We are in a period of preparation; soon we will stand here, singing together with the Angels the wonderful (?) that God has become man, that He is in our midst, and that salvation is nearer us than it had ever been in the course of history.
And we may well ask ourselves why, in this context, has the Church appointed this particular reading for this Sunday? Why in this context do we remember this (?) healing, as we will remember many others? Isn't it because God has come into the world to heal it from all that sin, evil had brought into it? In more than one of the readings we hear Christ responding with mercy for help addressed to Him by a person in distress: moral, physical; and this we understand. But how it is turned to (?) o n e person in the crowd of the Synagogue, called this woman forward and healed her; why?
One the one hand, God is the One Who sees the heart of men, Who sees them as they themselves cannot see themselves; and more than once (?) in the Scriptures, as indeed – in the history of the Church that God, Christ, a Saint has called out of the crowd someone who perhaps even didn’t dare come forward but who was ready, whose faith was whole, whose need was true, and who was prepared, ready, mature enough to receive forgiveness, to receive healing, to enter into a new life: not to be healed in order to continue in the old ways, but having been healed, to receive this healing as a beginning of a life that was God’s own, that could be lived o n l y on God’s terms.

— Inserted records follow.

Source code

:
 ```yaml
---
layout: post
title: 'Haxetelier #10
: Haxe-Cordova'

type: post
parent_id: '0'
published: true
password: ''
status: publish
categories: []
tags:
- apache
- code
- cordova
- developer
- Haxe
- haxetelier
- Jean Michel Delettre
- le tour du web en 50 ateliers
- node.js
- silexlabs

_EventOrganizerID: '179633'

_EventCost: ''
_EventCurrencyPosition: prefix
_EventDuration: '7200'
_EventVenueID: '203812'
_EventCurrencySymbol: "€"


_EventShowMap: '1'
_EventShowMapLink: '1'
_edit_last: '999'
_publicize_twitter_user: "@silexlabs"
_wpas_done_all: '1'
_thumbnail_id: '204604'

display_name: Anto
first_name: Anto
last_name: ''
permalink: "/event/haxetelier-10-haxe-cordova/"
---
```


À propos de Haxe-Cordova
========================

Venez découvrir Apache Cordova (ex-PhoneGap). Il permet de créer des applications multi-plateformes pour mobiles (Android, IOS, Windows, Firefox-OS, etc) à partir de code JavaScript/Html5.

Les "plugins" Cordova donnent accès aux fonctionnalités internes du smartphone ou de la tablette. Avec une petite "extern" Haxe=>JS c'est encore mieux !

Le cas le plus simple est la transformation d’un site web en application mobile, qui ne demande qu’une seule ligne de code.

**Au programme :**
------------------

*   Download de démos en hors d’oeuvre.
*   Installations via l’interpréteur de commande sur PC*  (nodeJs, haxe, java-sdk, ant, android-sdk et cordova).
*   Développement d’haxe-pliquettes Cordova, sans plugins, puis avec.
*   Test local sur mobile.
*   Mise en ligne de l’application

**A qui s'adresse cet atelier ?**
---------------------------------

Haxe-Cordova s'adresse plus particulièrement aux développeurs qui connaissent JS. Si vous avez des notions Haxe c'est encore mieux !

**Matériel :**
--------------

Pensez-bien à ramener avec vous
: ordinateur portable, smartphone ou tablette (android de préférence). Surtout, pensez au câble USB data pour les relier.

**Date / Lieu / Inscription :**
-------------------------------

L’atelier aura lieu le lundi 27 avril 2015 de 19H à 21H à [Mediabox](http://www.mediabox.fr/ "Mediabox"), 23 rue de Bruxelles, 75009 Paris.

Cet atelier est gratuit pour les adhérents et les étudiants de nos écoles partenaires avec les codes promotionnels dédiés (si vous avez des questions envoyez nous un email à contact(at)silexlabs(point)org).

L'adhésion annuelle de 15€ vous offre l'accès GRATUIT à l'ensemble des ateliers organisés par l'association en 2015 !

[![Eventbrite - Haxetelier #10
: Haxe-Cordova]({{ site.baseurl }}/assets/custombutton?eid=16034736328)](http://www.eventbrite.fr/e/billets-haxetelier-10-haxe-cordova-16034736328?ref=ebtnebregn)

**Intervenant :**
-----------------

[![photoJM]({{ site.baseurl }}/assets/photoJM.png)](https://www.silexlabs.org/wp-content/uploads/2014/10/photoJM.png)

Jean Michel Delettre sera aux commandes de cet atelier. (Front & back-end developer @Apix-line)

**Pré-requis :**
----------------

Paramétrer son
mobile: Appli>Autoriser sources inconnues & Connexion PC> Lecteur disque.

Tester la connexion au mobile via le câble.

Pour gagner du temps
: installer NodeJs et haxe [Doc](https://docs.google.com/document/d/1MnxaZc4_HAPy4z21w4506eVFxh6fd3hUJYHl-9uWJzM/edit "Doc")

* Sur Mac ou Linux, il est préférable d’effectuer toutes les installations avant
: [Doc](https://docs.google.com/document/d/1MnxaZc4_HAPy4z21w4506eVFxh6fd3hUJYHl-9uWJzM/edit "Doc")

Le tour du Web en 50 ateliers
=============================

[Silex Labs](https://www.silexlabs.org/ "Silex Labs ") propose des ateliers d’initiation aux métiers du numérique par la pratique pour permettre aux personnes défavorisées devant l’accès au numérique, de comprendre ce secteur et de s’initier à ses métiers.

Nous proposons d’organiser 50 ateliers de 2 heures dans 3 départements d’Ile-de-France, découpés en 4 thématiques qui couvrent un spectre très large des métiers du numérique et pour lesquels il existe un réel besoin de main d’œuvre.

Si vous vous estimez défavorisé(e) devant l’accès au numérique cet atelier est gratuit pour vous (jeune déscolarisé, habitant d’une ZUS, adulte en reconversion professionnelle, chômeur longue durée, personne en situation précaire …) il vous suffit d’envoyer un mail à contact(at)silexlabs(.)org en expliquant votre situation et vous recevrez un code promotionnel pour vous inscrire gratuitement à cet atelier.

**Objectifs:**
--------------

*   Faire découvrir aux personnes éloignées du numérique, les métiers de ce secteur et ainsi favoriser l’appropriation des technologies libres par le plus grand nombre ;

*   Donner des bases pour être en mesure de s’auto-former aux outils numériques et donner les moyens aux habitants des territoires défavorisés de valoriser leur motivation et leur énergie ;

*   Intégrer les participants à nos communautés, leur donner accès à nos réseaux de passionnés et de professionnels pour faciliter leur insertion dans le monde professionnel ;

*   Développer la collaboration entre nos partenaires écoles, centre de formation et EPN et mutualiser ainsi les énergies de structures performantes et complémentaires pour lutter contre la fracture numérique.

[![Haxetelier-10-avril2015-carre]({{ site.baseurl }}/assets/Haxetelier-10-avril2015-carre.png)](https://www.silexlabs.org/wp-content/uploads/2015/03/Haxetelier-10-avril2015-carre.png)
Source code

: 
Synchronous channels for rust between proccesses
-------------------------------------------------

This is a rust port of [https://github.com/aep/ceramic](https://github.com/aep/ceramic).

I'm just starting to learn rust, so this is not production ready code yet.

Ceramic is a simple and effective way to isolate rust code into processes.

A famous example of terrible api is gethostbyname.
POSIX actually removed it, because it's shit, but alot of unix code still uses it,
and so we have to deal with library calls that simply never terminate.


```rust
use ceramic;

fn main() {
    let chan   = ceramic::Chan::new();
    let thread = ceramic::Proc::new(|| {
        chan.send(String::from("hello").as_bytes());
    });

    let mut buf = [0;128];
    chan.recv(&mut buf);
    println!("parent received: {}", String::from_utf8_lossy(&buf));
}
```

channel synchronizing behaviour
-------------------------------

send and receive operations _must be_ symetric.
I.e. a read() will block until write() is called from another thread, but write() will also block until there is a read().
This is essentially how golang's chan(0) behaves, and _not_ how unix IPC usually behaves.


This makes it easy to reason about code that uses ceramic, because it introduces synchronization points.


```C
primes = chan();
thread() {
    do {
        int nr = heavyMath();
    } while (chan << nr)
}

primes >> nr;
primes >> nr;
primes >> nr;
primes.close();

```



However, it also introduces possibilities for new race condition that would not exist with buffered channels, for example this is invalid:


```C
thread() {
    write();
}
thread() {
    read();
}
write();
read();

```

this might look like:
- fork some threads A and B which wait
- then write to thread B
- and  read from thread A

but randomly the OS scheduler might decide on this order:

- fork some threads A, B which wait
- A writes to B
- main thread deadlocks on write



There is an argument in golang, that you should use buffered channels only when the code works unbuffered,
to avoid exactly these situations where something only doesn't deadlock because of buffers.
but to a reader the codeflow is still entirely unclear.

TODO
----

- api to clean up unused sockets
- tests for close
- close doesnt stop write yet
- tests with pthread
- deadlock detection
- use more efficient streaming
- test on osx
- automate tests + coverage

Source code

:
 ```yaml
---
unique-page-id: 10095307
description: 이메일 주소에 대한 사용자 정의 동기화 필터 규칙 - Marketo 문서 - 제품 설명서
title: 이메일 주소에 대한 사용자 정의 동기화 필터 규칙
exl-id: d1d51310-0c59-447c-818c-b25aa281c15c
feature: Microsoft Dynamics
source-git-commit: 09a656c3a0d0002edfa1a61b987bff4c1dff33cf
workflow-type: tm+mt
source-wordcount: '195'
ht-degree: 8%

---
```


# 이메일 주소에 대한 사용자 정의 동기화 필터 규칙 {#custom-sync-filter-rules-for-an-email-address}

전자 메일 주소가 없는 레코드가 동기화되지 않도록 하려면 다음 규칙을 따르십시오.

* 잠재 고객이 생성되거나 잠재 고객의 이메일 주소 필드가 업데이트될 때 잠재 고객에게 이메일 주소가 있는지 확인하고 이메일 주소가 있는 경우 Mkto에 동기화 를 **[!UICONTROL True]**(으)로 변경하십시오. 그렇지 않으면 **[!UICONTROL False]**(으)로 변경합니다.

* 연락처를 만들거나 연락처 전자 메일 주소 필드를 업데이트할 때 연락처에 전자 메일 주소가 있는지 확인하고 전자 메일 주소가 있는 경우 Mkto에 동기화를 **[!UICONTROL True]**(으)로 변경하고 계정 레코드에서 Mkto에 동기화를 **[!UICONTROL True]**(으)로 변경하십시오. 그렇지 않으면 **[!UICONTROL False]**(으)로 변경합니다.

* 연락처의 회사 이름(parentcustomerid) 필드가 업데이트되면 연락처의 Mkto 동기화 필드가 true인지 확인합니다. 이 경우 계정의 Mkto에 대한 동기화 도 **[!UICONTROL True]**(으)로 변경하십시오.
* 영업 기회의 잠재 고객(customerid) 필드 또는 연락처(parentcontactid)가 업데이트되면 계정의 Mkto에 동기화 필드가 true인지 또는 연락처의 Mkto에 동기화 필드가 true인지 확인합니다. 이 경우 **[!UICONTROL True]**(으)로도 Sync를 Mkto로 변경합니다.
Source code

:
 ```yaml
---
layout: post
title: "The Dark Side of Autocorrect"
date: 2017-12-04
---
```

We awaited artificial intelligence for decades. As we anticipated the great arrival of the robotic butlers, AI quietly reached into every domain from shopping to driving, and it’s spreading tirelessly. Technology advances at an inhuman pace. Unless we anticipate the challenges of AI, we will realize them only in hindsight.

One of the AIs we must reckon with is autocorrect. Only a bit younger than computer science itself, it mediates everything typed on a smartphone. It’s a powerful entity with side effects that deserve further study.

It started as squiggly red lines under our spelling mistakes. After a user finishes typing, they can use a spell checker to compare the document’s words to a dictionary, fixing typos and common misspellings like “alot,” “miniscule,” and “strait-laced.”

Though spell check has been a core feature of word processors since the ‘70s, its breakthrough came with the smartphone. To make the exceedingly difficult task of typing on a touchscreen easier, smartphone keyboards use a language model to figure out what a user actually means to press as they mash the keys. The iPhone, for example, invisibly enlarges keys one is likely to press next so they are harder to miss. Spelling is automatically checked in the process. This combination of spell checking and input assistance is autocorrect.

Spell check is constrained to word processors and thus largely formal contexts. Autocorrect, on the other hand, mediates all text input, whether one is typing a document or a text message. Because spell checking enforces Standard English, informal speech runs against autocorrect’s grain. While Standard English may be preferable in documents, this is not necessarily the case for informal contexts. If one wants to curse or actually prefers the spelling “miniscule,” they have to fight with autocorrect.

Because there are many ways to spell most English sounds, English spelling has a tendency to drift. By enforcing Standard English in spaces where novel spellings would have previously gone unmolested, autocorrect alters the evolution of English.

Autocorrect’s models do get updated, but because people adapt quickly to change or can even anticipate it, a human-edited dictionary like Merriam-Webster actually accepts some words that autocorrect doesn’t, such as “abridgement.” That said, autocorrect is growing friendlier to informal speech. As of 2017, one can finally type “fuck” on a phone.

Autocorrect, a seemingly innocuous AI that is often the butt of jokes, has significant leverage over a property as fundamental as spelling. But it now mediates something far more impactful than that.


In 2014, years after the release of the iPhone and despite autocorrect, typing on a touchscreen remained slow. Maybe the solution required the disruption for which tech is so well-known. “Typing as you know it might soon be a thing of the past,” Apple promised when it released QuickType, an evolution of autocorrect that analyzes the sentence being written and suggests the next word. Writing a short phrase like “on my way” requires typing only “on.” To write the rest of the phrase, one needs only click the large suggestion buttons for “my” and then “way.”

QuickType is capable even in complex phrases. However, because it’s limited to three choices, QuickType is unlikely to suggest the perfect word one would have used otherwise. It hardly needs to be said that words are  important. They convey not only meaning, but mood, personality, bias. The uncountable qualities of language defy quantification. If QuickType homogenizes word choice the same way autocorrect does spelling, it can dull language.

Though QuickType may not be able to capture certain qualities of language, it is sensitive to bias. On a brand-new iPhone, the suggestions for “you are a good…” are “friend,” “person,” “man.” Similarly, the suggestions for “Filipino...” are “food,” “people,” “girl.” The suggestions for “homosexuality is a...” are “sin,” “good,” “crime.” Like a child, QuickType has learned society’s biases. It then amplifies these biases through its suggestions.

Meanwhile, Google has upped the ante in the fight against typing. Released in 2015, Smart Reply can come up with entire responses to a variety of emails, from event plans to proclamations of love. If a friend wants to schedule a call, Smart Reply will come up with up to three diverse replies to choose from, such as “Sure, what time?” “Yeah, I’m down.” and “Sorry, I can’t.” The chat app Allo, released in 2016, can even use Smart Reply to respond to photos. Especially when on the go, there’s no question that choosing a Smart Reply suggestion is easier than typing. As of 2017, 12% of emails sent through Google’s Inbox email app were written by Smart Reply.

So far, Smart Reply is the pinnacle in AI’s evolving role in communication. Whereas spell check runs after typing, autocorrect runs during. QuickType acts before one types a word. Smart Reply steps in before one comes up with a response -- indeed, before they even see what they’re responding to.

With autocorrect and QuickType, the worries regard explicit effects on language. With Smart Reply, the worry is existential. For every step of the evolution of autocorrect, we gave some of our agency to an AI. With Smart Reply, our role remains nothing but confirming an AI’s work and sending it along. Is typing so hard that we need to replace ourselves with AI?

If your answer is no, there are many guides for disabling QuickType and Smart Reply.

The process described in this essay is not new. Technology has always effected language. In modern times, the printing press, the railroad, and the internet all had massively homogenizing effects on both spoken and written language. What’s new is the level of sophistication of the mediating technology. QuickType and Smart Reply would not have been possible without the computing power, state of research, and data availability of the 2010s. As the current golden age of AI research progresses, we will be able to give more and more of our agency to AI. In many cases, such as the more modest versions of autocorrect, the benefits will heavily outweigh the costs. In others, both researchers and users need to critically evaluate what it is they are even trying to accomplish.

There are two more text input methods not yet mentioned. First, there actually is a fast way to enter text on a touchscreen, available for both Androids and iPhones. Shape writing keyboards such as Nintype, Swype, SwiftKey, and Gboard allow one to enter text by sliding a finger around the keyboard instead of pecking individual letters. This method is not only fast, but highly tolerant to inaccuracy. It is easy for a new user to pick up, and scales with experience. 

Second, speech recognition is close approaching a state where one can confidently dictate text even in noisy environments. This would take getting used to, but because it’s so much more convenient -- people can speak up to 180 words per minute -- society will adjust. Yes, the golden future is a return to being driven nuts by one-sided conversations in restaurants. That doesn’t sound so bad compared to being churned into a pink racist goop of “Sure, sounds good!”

But is that not, apart from being the wonderful news that has let one particular person on one particular day – isn't that also an image of the way in which God treats us and the world? The world has been crying in the agony from the very moment when it lost its communion with God, its oneness, when we began to exist, but no longer to l i v e, when we begun (?) to fall apart instead of growing not only into a created unity, but in oneness with God, it's own Creator.
And God came to this world (who) was longing for what it had lost and could not name, because it had lost not only the thing, but the name, the memory of it: only longing, only misery, only unfulfiment was left; and God c a m e Himself. He came to those who needed Him; and so as He come to this woman (who is remembered in the Gospel) she was in need; she was mature presumably; she did not make a move towards Him, but H e moved towards her.
And so is it with each of us who stand not only in church, but in life, in n e e d; if we only could look round, lend an ear, pay attention to what is happening around us, how often would we perceive the presence of God, and if we only said, ‘C o m e, Lord Jesus!’ – He would come...
To-day's Gospel speaks to us of the mercy of God c o m i n g to us even when we do not cry for His presence, l o n g for His presence (and healing) but we know more through the Gospel, from the history of the Church than anyone knew in the time if Jesus: (why not come?) ? Lent, a fasting period, is not a period when we should make ourselves miserable; it is a period when we should turn towards God, and realise that He is love, He is life; in the Incarnation He is our kin, that He has power to transfigure our life: t h a t is the joy of fasting, that is what has made the Great Fast be called ‘Lent’ which means ‘the Spring’, the beginning of newness. So, let us move now, shaking ourselves free from all those things that kill life in us, that make us small, that make us unworthy of our own selves, not to speak of God, and not to speak of those who love us, and see beauty in us in spite of all the ugliness there is also in us; and let us joyfully move to the day of the Incarnation, the day of the Nativity of Christ, m o v e towards it joyfully in order to meet him, in order to rejoice in His coming; but rejoice for one moment, rejoice as so many who has suffered, who were ill, who were severed from the mercy of God and the love of men: so many met God, and were alive again with new life. T h e n the Nativity will have happened a l s o to us. Amen.